» **TASK DESCRIPTION**: Return all entries precisely as they stand, without the images.

» **INFORMATION GIVEN**:
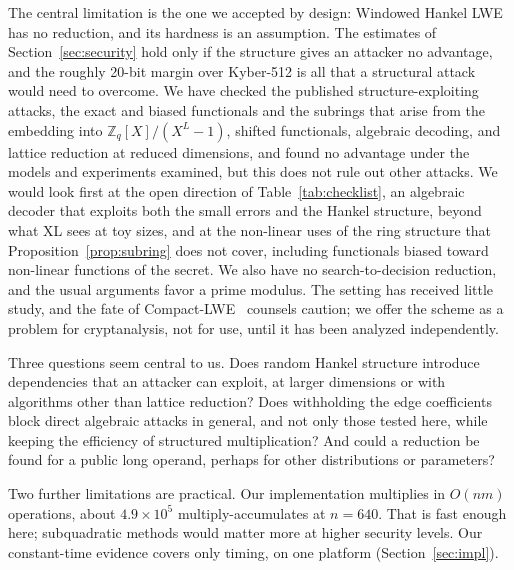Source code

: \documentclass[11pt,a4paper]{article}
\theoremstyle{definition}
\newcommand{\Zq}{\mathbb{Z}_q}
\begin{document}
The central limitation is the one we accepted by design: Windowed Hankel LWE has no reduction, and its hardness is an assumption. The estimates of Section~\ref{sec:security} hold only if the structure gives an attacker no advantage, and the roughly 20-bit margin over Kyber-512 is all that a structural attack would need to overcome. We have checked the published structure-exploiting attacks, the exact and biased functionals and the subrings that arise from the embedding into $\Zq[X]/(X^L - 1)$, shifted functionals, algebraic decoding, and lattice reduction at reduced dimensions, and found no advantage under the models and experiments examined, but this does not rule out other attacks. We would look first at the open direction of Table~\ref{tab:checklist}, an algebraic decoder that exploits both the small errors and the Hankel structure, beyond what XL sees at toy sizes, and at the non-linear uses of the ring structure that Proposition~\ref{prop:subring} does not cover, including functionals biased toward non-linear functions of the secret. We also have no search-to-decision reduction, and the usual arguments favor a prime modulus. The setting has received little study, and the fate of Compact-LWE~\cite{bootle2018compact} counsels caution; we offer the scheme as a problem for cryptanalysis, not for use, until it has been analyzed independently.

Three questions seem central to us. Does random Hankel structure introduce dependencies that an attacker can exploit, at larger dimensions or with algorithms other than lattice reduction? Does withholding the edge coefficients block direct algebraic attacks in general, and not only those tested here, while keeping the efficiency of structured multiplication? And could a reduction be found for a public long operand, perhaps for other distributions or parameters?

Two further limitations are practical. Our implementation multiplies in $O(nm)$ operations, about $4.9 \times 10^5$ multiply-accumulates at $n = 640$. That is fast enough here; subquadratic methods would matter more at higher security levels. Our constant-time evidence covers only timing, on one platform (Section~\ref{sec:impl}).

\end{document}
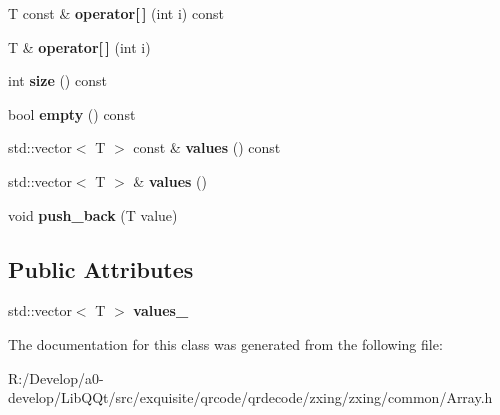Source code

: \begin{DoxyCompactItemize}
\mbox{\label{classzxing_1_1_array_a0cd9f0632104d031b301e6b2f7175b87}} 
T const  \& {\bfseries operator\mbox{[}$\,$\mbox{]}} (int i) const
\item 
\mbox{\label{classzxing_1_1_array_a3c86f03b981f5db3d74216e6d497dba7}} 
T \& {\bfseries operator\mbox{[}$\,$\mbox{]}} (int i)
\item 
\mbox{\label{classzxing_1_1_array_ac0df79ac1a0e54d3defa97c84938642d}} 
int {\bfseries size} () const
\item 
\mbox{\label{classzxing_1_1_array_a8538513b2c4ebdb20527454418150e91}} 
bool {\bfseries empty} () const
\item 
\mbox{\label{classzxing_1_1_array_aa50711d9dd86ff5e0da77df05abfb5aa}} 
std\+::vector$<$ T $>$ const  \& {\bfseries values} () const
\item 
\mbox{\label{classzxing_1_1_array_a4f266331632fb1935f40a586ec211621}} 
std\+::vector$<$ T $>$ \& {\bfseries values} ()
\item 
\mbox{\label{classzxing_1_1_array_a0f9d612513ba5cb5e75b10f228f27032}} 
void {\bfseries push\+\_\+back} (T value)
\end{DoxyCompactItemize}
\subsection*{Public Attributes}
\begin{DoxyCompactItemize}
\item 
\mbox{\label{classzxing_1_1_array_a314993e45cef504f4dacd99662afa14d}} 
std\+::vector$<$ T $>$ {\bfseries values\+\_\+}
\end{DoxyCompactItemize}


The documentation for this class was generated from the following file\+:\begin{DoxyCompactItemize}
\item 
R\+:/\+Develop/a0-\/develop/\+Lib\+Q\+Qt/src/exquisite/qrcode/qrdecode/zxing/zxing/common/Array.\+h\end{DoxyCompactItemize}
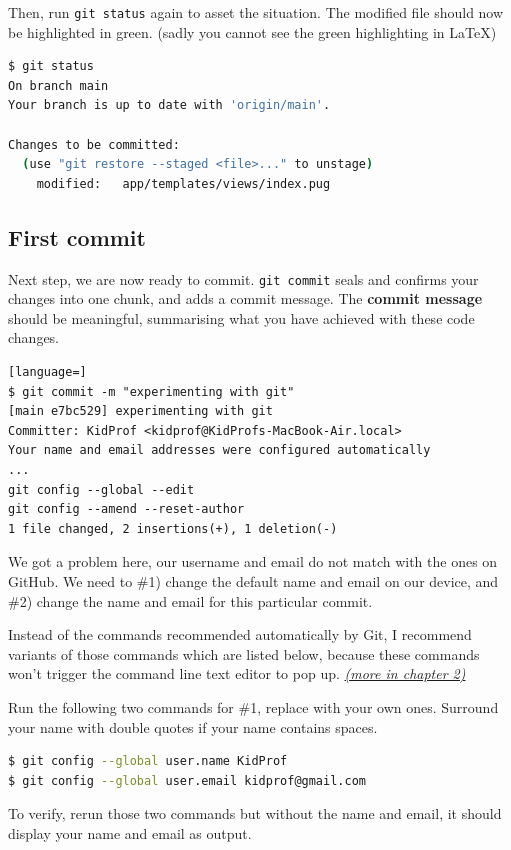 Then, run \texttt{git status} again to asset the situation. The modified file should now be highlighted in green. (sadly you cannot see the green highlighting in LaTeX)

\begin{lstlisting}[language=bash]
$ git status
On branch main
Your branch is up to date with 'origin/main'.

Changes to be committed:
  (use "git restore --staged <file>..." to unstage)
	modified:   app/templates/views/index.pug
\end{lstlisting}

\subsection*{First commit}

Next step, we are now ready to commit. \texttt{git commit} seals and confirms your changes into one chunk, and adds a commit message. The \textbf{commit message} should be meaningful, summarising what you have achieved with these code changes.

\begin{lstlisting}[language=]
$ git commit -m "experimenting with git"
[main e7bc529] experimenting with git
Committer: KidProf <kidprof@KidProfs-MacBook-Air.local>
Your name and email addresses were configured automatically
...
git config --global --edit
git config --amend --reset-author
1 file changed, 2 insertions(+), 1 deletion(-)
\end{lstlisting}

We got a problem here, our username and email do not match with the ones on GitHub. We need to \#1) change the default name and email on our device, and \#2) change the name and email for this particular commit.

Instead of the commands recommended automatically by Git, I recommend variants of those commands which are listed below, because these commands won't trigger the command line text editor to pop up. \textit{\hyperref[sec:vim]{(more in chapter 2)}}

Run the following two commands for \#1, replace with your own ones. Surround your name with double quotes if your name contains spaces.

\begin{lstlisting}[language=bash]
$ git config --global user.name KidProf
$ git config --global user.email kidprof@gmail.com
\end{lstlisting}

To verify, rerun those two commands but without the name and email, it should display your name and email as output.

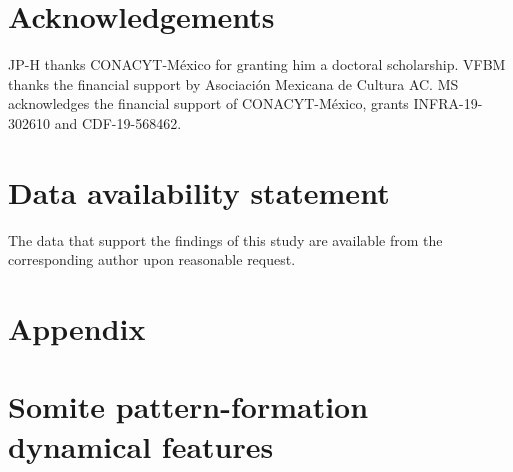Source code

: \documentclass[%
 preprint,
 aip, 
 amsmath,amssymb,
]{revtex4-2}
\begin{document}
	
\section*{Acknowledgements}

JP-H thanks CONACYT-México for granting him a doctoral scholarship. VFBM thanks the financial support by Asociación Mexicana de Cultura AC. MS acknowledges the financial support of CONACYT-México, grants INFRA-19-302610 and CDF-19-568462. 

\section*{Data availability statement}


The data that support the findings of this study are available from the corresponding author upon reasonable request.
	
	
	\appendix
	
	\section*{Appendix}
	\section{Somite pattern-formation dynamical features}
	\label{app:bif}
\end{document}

» **TASK OUTPUT**:
Source code

: \documentclass[11pt,a4paper]{article}
\theoremstyle{definition}
\newcommand{\Zq}{\mathbb{Z}_q}
\begin{document}
The central limitation is the one we accepted by design: Windowed Hankel LWE has no reduction, and its hardness is an assumption. The estimates of Section~\ref{sec:security} hold only if the structure gives an attacker no advantage, and the roughly 20-bit margin over Kyber-512 is all that a structural attack would need to overcome. We have checked the published structure-exploiting attacks, the exact and biased functionals and the subrings that arise from the embedding into $\Zq[X]/(X^L - 1)$, shifted functionals, algebraic decoding, and lattice reduction at reduced dimensions, and found no advantage under the models and experiments examined, but this does not rule out other attacks. We would look first at the open direction of Table~\ref{tab:checklist}, an algebraic decoder that exploits both the small errors and the Hankel structure, beyond what XL sees at toy sizes, and at the non-linear uses of the ring structure that Proposition~\ref{prop:subring} does not cover, including functionals biased toward non-linear functions of the secret. We also have no search-to-decision reduction, and the usual arguments favor a prime modulus. The setting has received little study, and the fate of Compact-LWE~\cite{bootle2018compact} counsels caution; we offer the scheme as a problem for cryptanalysis, not for use, until it has been analyzed independently.

Three questions seem central to us. Does random Hankel structure introduce dependencies that an attacker can exploit, at larger dimensions or with algorithms other than lattice reduction? Does withholding the edge coefficients block direct algebraic attacks in general, and not only those tested here, while keeping the efficiency of structured multiplication? And could a reduction be found for a public long operand, perhaps for other distributions or parameters?

Two further limitations are practical. Our implementation multiplies in $O(nm)$ operations, about $4.9 \times 10^5$ multiply-accumulates at $n = 640$. That is fast enough here; subquadratic methods would matter more at higher security levels. Our constant-time evidence covers only timing, on one platform (Section~\ref{sec:impl}).

\end{document}
Source code

: \begin{DoxyCompactItemize}
\mbox{\label{classzxing_1_1_array_a0cd9f0632104d031b301e6b2f7175b87}} 
T const  \& {\bfseries operator\mbox{[}$\,$\mbox{]}} (int i) const
\item 
\mbox{\label{classzxing_1_1_array_a3c86f03b981f5db3d74216e6d497dba7}} 
T \& {\bfseries operator\mbox{[}$\,$\mbox{]}} (int i)
\item 
\mbox{\label{classzxing_1_1_array_ac0df79ac1a0e54d3defa97c84938642d}} 
int {\bfseries size} () const
\item 
\mbox{\label{classzxing_1_1_array_a8538513b2c4ebdb20527454418150e91}} 
bool {\bfseries empty} () const
\item 
\mbox{\label{classzxing_1_1_array_aa50711d9dd86ff5e0da77df05abfb5aa}} 
std\+::vector$<$ T $>$ const  \& {\bfseries values} () const
\item 
\mbox{\label{classzxing_1_1_array_a4f266331632fb1935f40a586ec211621}} 
std\+::vector$<$ T $>$ \& {\bfseries values} ()
\item 
\mbox{\label{classzxing_1_1_array_a0f9d612513ba5cb5e75b10f228f27032}} 
void {\bfseries push\+\_\+back} (T value)
\end{DoxyCompactItemize}
\subsection*{Public Attributes}
\begin{DoxyCompactItemize}
\item 
\mbox{\label{classzxing_1_1_array_a314993e45cef504f4dacd99662afa14d}} 
std\+::vector$<$ T $>$ {\bfseries values\+\_\+}
\end{DoxyCompactItemize}


The documentation for this class was generated from the following file\+:\begin{DoxyCompactItemize}
\item 
R\+:/\+Develop/a0-\/develop/\+Lib\+Q\+Qt/src/exquisite/qrcode/qrdecode/zxing/zxing/common/Array.\+h\end{DoxyCompactItemize}
 Then, run \texttt{git status} again to asset the situation. The modified file should now be highlighted in green. (sadly you cannot see the green highlighting in LaTeX)

\begin{lstlisting}[language=bash]
$ git status
On branch main
Your branch is up to date with 'origin/main'.

Changes to be committed:
  (use "git restore --staged <file>..." to unstage)
	modified:   app/templates/views/index.pug
\end{lstlisting}

\subsection*{First commit}

Next step, we are now ready to commit. \texttt{git commit} seals and confirms your changes into one chunk, and adds a commit message. The \textbf{commit message} should be meaningful, summarising what you have achieved with these code changes.

\begin{lstlisting}[language=]
$ git commit -m "experimenting with git"
[main e7bc529] experimenting with git
Committer: KidProf <kidprof@KidProfs-MacBook-Air.local>
Your name and email addresses were configured automatically
...
git config --global --edit
git config --amend --reset-author
1 file changed, 2 insertions(+), 1 deletion(-)
\end{lstlisting}

We got a problem here, our username and email do not match with the ones on GitHub. We need to \#1) change the default name and email on our device, and \#2) change the name and email for this particular commit.

Instead of the commands recommended automatically by Git, I recommend variants of those commands which are listed below, because these commands won't trigger the command line text editor to pop up. \textit{\hyperref[sec:vim]{(more in chapter 2)}}

Run the following two commands for \#1, replace with your own ones. Surround your name with double quotes if your name contains spaces.

\begin{lstlisting}[language=bash]
$ git config --global user.name KidProf
$ git config --global user.email kidprof@gmail.com
\end{lstlisting}

To verify, rerun those two commands but without the name and email, it should display your name and email as output.

Source code

: \documentclass[%
 preprint,
 aip, 
 amsmath,amssymb,
]{revtex4-2}
\begin{document}
	
\section*{Acknowledgements}

JP-H thanks CONACYT-México for granting him a doctoral scholarship. VFBM thanks the financial support by Asociación Mexicana de Cultura AC. MS acknowledges the financial support of CONACYT-México, grants INFRA-19-302610 and CDF-19-568462. 

\section*{Data availability statement}


The data that support the findings of this study are available from the corresponding author upon reasonable request.
	
	
	\appendix
	
	\section*{Appendix}
	\section{Somite pattern-formation dynamical features}
	\label{app:bif}
\end{document}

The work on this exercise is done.